By S.A. Goulding
My favorite place is the living room of the old house. When I was there, I felt happy and safe. I remember Papa would start a fire in the fireplace and find a music channel on the radio. Then he would sit down in the middle of the floor on the big rug. He would pat his hand in front of him, signaling me to come and sit down.
He taught me how to sit Indian style when I was little. We would sit face to face and he would ask me questions. How did I feel? What did I do that was fun today? Did I make any new friends?
Then it was my turn for questions. How tall will I be? Will I be rich? I asked if I would be brave. I remember him answering so many times, “We will have to wait and see.”
Mama would sit in her favorite chair. She would look down and smile at us while she hummed with the music. She would be knitting, or sewing, or reading, always doing something. She never sat down with us. She said she liked it better looking after her men.
That was a long time ago. Today Mama stood in the doorway motioning me to come with her. I did not want to go. I asked, “Can I please stay here?”
Mama’s eyes were sad but resolute. We had to go. She knew it, and even feeling the way I did, scared, I knew it too. Her eyes always said more with a quick look than other people could tell me in ten minutes of talking.
“Whether you want to or not, we have to go.” Mama said holding out her hand for me to take.
I shook my head no. I was six years old, way to big to hold on to my Mother’s hand.
I followed her out of the house. We were walking side by side down the sidewalk, past the familiar houses and stores. We were going somewhere, but I did not know where. I just walked and stayed by Mama’s side.
I saw a flash out of the corner of my eye. “Mama, the bad man is out there again!”
I never really saw the bad man; he was a flash going by or a shadow in the shade. Somehow, I could see his eyes. His eyes stared at me. I couldn’t tell if he meant to hurt me or if he felt sorry for me. But I knew he was coming for me and that he was going to get me.
I tried to climb up in to Mama’s arms. I wanted her to pick me up and for her to run away from the bad man.
She pushed me back and said, “Don’t show fear, Andrew. What would Papa think?”
My name is Andrew Carnegie Grangers, but Papa called me AC, Acey. Papa was a brave man. He got killed. He jumped out of a plane in Normandy, some where in France. Somebody shot him. People always told me how brave he was. I missed him.
“If you aren’t going to help me, why are you here, Mama?” I regretted saying that even before I finished saying it.
“I’m here because you want me to be here.”
“Sorry Mama.” I said. I took her hand and we walked on.
“Mama, what if he gets me?”
“If he gets you, he gets you. He gets every one eventually.”
“Even you, Mama?”
“Yes, even me.”
I looked away from the man. I stared straight ahead and kept on walking. I could feel him. He would come up close behind me, almost touching me, but then he would fade back.
I grabbed on to Mama’s hand tighter, but I kept my eyes ahead and I walked on.
I felt the man leave. Mama looked around but she did not see him either. He was gone.
We stopped. Mama knelt down to look into my face.
“He didn’t get me, Mama!”
“Not today, Acey,” her voice was sad. “Not today, maybe tonight, maybe tomorrow. But be ready Andrew, because it will be soon, very soon.”
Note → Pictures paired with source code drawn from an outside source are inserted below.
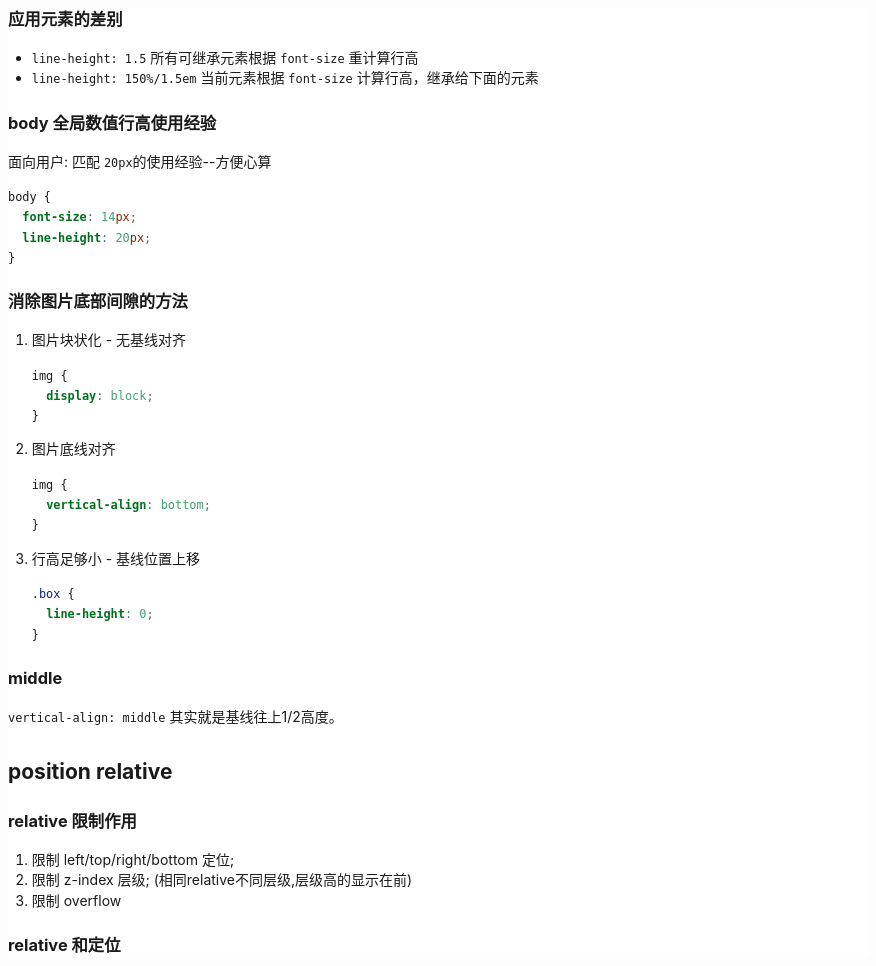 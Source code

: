 ### 应用元素的差别

- `line-height: 1.5` 所有可继承元素根据 `font-size` 重计算行高
- `line-height: 150%/1.5em` 当前元素根据 `font-size` 计算行高，继承给下面的元素

### body 全局数值行高使用经验

面向用户: 匹配 `20px`的使用经验--方便心算

```css
body {
  font-size: 14px;
  line-height: 20px;
}
```

### 消除图片底部间隙的方法

1. 图片块状化 - 无基线对齐

   ```css
   img {
     display: block;
   }
   ```

2. 图片底线对齐

   ```css
   img {
     vertical-align: bottom;
   }
   ```

3. 行高足够小 - 基线位置上移

   ```css
   .box {
     line-height: 0;
   }
   ```

### middle

`vertical-align: middle` 其实就是基线往上1/2高度。

## position relative

### relative 限制作用

1. 限制 left/top/right/bottom 定位;
2. 限制 z-index 层级; (相同relative不同层级,层级高的显示在前)
3. 限制 overflow

### relative 和定位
Again I asked, “Why are you here, Mama?”
“Because you are sick, Acey, you are not thinking right. This should be much easier. That’s why I’m here, to help you.”
Mama looked at me. She had that smile on her face that said she loved me very much. The smile that said she would always love me and that she would be there when I needed her.
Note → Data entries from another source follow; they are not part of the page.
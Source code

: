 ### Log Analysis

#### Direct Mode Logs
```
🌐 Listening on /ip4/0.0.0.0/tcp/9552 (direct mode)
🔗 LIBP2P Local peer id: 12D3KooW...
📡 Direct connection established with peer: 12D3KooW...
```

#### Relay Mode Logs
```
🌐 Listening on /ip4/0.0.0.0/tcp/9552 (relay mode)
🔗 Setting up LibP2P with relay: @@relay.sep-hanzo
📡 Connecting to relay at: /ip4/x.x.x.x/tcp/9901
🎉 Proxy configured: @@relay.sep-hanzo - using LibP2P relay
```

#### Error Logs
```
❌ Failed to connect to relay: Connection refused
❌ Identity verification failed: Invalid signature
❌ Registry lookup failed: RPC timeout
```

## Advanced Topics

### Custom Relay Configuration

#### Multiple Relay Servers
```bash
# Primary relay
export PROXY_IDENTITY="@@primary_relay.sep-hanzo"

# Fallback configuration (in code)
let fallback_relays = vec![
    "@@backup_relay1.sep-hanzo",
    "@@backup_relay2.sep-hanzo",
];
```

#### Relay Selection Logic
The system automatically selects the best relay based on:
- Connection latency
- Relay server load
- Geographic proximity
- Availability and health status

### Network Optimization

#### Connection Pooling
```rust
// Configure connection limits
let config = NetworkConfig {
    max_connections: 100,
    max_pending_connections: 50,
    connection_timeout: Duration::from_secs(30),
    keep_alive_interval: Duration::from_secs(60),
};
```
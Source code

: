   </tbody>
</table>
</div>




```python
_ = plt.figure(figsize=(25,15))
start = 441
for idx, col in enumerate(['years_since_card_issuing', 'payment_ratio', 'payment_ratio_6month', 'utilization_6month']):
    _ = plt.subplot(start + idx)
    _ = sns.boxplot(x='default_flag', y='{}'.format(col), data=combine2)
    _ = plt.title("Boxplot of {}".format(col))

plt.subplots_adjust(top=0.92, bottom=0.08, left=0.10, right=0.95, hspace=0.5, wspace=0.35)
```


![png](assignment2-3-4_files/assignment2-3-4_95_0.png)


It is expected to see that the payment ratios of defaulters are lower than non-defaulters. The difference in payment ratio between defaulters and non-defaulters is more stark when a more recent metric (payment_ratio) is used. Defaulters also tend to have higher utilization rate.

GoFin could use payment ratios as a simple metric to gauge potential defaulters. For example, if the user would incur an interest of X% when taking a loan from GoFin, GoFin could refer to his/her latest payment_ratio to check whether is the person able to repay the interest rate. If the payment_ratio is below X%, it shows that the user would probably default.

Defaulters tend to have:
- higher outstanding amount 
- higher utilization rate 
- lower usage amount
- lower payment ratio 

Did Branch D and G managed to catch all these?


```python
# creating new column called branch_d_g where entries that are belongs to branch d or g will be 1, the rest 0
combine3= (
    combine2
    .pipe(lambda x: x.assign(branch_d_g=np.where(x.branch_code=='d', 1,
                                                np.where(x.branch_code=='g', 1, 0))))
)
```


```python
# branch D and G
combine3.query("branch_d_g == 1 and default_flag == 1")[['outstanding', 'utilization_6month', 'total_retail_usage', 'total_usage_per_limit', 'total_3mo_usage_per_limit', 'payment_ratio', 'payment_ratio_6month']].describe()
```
I recognized the building we were in front of but I didn’t know what it was. I did know I had to go inside.
I heard a voice ask, “How long has he been out here?”
“Since breakfast, he came out and sat down in the chair closest to the door. He said his mother was coming for him.”
“It’s sad. Do you know what this guy used to be? And now this.” the first voice said.
“Mr. Grangers.” The second voice called me.
“Can’t we let him sleep? I mean, his mind is so much mush, what is he going to miss?”
“I’ve got to wake him up it’s time for his dinner. Mr. Grangers!”
I was able to open my eyes just a crack; my vision was blurry, “Yes.” I answered.
“You were asleep. Did your mother come?”
My voice was weak and tired, “I saw her today, but she did not come in to get me. She said not today. She said maybe tonight, maybe tomorrow. She said I should be ready because it will be soon, very soon.”